Dans son pardessus à doublure de courant d’air Il marchait couvert de son traîne misère Dans une poche profonde une boite en fer blanc A l’intérieur bien rangé vingt soleils d’argent
Une photo jaunie lorsqu’il avait vingt ans Un bout de ficelle, vingt centimes et un cure –dent Et la photo d’une femme et de deux enfants Les seuls souvenirs de son bonheur d’avant
De son âme brisée on voyait l’œil du monde Mystérieux comme le sourire de la Joconde Cet œil vitreux lisait entre les étoiles Une vérité limpide flottante dans un voile
Son plus fidèle ami, sa vieille chienne Ortance Sphinx d’or figé, gardienne de son silence Quand il s’abreuvait de vin, carburant à rêve De ces grandes ailes il survolait la grève.
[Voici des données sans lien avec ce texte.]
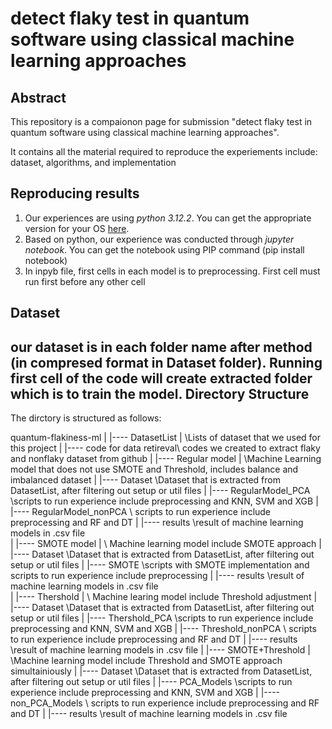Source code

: # detect flaky test in quantum software using classical machine learning approaches

## Abstract 
 This repository is a compaionon page for submission "detect flaky test in quantum software using classical machine learning approaches".

It contains all the material required to reproduce the experiements include: dataset, algorithms, and implementation




## Reproducing results
1. Our experiences are using *python 3.12.2*. You can get the appropriate version for your OS [here](https://www.python.org/downloads/).
2. Based on python, our experience was conducted through *jupyter notebook*. You can get the notebook using PIP command (pip install notebook)
3. In inpyb file, first cells in each model is to preprocessing. First cell must run first before any other cell

## Dataset
our dataset is in each folder name after method (in compresed format in Dataset folder). Running first cell of the code will create extracted folder which is to train the model. 
Directory Structure
-----------------------
The dirctory is structured as follows:

quantum-flakiness-ml
|
|---- DatasetList       |    \Lists of dataset that we used for this project
|                       |---- code for data retireval\ codes we created to extract flaky and nonflaky dataset from github
|
|---- Regular model     |    \Machine Learning model that does not use SMOTE and Threshold, includes balance and imbalanced dataset
|                       |---- Dataset   \Dataset that is extracted from DatasetList, after filtering out setup or util files
|                       |---- RegularModel_PCA   \scripts to run experience include preprocessing and KNN, SVM and XGB
|                       |---- RegularModel_nonPCA   \ scripts to run experience include preprocessing and RF and DT
|                       |---- results   \result of machine learning models in .csv file  
|
|---- SMOTE model       |    \ Machine learning model include SMOTE approach
|                       |---- Dataset   \Dataset that is extracted from DatasetList, after filtering out setup or util files
|                       |---- SMOTE    \scripts with SMOTE implementation and scripts to run experience include preprocessing
|                       |---- results   \result of machine learning models in .csv file  
|
|---- Thershold         |    \ Machine learing model include Threshold adjustment
|                       |---- Dataset   \Dataset that is extracted from DatasetList, after filtering out setup or util files
|                       |---- Thershold_PCA  \scripts to run experience include preprocessing and KNN, SVM and XGB
|                       |---- Threshold_nonPCA   \ scripts to run experience include preprocessing and RF and DT
|                       |---- results   \result of machine learning models in .csv file 
|
|---- SMOTE+Threshold   |    \Machine learning model include Threshold and SMOTE approach simultainiously
|                       |---- Dataset   \Dataset that is extracted from DatasetList, after filtering out setup or util files
|                       |---- PCA_Models   \scripts to run experience include preprocessing and KNN, SVM and XGB
|                       |---- non_PCA_Models    \ scripts to run experience include preprocessing and RF and DT
|                       |---- results   \result of machine learning models in .csv file 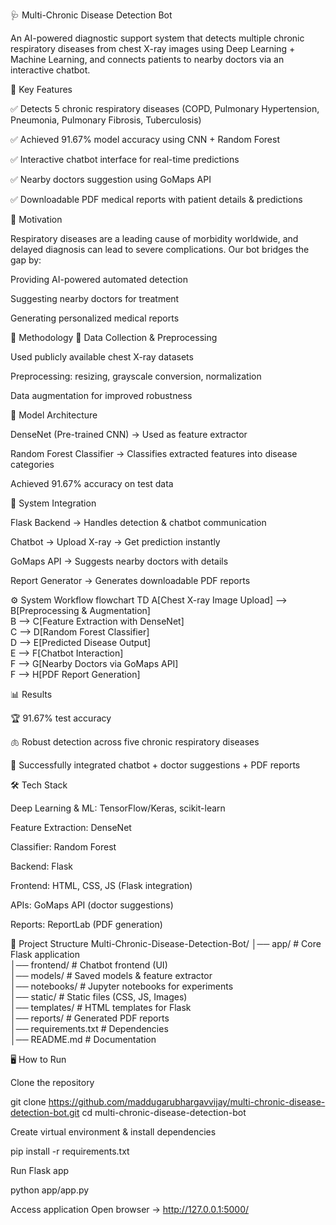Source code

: 🩺 Multi-Chronic Disease Detection Bot

An AI-powered diagnostic support system that detects multiple chronic respiratory diseases from chest X-ray images using Deep Learning + Machine Learning, and connects patients to nearby doctors via an interactive chatbot.

📌 Key Features

✅ Detects 5 chronic respiratory diseases (COPD, Pulmonary Hypertension, Pneumonia, Pulmonary Fibrosis, Tuberculosis)

✅ Achieved 91.67% model accuracy using CNN + Random Forest

✅ Interactive chatbot interface for real-time predictions

✅ Nearby doctors suggestion using GoMaps API

✅ Downloadable PDF medical reports with patient details & predictions

🎯 Motivation

Respiratory diseases are a leading cause of morbidity worldwide, and delayed diagnosis can lead to severe complications. Our bot bridges the gap by:

Providing AI-powered automated detection

Suggesting nearby doctors for treatment

Generating personalized medical reports

🧠 Methodology
🔹 Data Collection & Preprocessing

Used publicly available chest X-ray datasets

Preprocessing: resizing, grayscale conversion, normalization

Data augmentation for improved robustness

🔹 Model Architecture

DenseNet (Pre-trained CNN) → Used as feature extractor

Random Forest Classifier → Classifies extracted features into disease categories

Achieved 91.67% accuracy on test data

🔹 System Integration

Flask Backend → Handles detection & chatbot communication

Chatbot → Upload X-ray → Get prediction instantly

GoMaps API → Suggests nearby doctors with details

Report Generator → Generates downloadable PDF reports

⚙️ System Workflow
flowchart TD
A[Chest X-ray Image Upload] --> B[Preprocessing & Augmentation]  
B --> C[Feature Extraction with DenseNet]  
C --> D[Random Forest Classifier]  
D --> E[Predicted Disease Output]  
E --> F[Chatbot Interaction]  
F --> G[Nearby Doctors via GoMaps API]  
F --> H[PDF Report Generation]

📊 Results

🏆 91.67% test accuracy

🫁 Robust detection across five chronic respiratory diseases

💬 Successfully integrated chatbot + doctor suggestions + PDF reports

🛠️ Tech Stack

Deep Learning & ML: TensorFlow/Keras, scikit-learn

Feature Extraction: DenseNet

Classifier: Random Forest

Backend: Flask

Frontend: HTML, CSS, JS (Flask integration)

APIs: GoMaps API (doctor suggestions)

Reports: ReportLab (PDF generation)

📂 Project Structure
Multi-Chronic-Disease-Detection-Bot/
│── app/                  # Core Flask application  
│── frontend/             # Chatbot frontend (UI)  
│── models/               # Saved models & feature extractor  
│── notebooks/            # Jupyter notebooks for experiments  
│── static/               # Static files (CSS, JS, Images)  
│── templates/            # HTML templates for Flask  
│── reports/              # Generated PDF reports  
│── requirements.txt      # Dependencies  
│── README.md             # Documentation  

🖥️ How to Run

Clone the repository

git clone https://github.com/maddugarubhargavvijay/multi-chronic-disease-detection-bot.git
cd multi-chronic-disease-detection-bot


Create virtual environment & install dependencies

pip install -r requirements.txt


Run Flask app

python app/app.py


Access application
Open browser → http://127.0.0.1:5000/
Pour se poser dans un grand champs de Provence Près des maisons claires de saint Paul de Vence Il entendait encore le rire jovial de sa mère Se confondre avec la lavande et la mer
Son doux regard palais des mille et une nuit Où des anges s’arrêtaient pour un bain de minuit Il entendait parfois sa douce voie dans le mistral Le bercer sur une mer bleue de cristal.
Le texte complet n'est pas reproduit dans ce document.